I do not think the noble Baroness understands quite how intense is the urge to discriminate out there. I take the case reported at the press conference launching the annual report of the Commission for Racial Equality. A major insurance company instructed all those who did business with it that they were to take on no non-nationals. It instructed new staff in training sessions that NNN could be remembered because it stood for "no nignogs". I share the astonishment of Mr. Oustie that that could happen in this day and age. But it did. There are other cases which tend to suggest that this is not as unusual as we might think. There is the case of the black British subject of Asian descent who was called Mr. Birdi. Probably that name was unfortunate, as no doubt mine might be in Gujarat. Mr. Birdi applied for a job and was turned down without an interview and without any consideration. He then applied for the same job with the same qualifications under the alias of John Smith. He was offered the job. The employer was Group 4 security. They really do do it, do they not?

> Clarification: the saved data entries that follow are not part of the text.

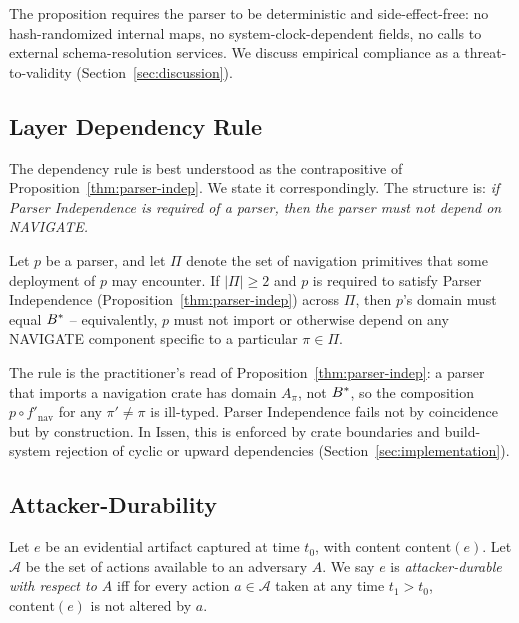 The proposition requires the parser to be deterministic and side-effect-free:
no hash-randomized internal maps, no system-clock-dependent fields, no calls
to external schema-resolution services. We discuss empirical compliance as a
threat-to-validity (Section~\ref{sec:discussion}).

\subsection{Layer Dependency Rule}

The dependency rule is best understood as the contrapositive of
Proposition~\ref{thm:parser-indep}. We state it correspondingly. The
structure is: \emph{if Parser Independence is required of a parser, then
the parser must not depend on NAVIGATE.}

\begin{proposition}
\label{thm:layer-rule}
Let $p$ be a parser, and let $\Pi$ denote the set of navigation primitives
that some deployment of $p$ may encounter. If $|\Pi| \geq 2$ and $p$ is
required to satisfy Parser Independence (Proposition~\ref{thm:parser-indep})
across $\Pi$, then $p$'s domain must equal $\Bstar$ -- equivalently, $p$
must not import or otherwise depend on any NAVIGATE component specific to a
particular $\pi \in \Pi$.
\end{proposition}

The rule is the practitioner's read of Proposition~\ref{thm:parser-indep}:
a parser that imports a navigation crate has domain $A_\pi$, not $\Bstar$,
so the composition $p \circ f'_{\mathrm{nav}}$ for any $\pi' \neq \pi$ is
ill-typed. Parser Independence fails not by coincidence but by construction.
In Issen, this is enforced by crate boundaries and build-system rejection
of cyclic or upward dependencies (Section~\ref{sec:implementation}).

\subsection{Attacker-Durability}

\begin{definition}
\label{def:durable}
Let $e$ be an evidential artifact captured at time $t_0$, with content
$\mathrm{content}(e)$. Let $\mathcal{A}$ be the set of actions available
to an adversary $A$. We say $e$ is \emph{attacker-durable with respect to
$A$} iff for every action $a \in \mathcal{A}$ taken at any time $t_1 > t_0$,
$\mathrm{content}(e)$ is not altered by $a$.
\end{definition}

There is another case of an Anglo-Turkish man living in Hertfordshire. He applied for every job in sight. No one would look at him. He was even told he was unqualified for the job of stacking shelves in a supermarket. He then changed his name and used his mother's English name instead of his father's Turkish name. He immediately started picking up job offers all over the place. I think that shows the atmosphere in which these provisions will come into effect. There will be a marginal temptation to discriminate. There will be a tendency to require extra documents. I have said in the past that I think employers are likely to have great difficulty understanding this legislation. The evidence as it is beginning to emerge shows that that is indeed the case. Not only are they having difficulty in understanding the legislation: they are also having great difficulty understanding its commencement date.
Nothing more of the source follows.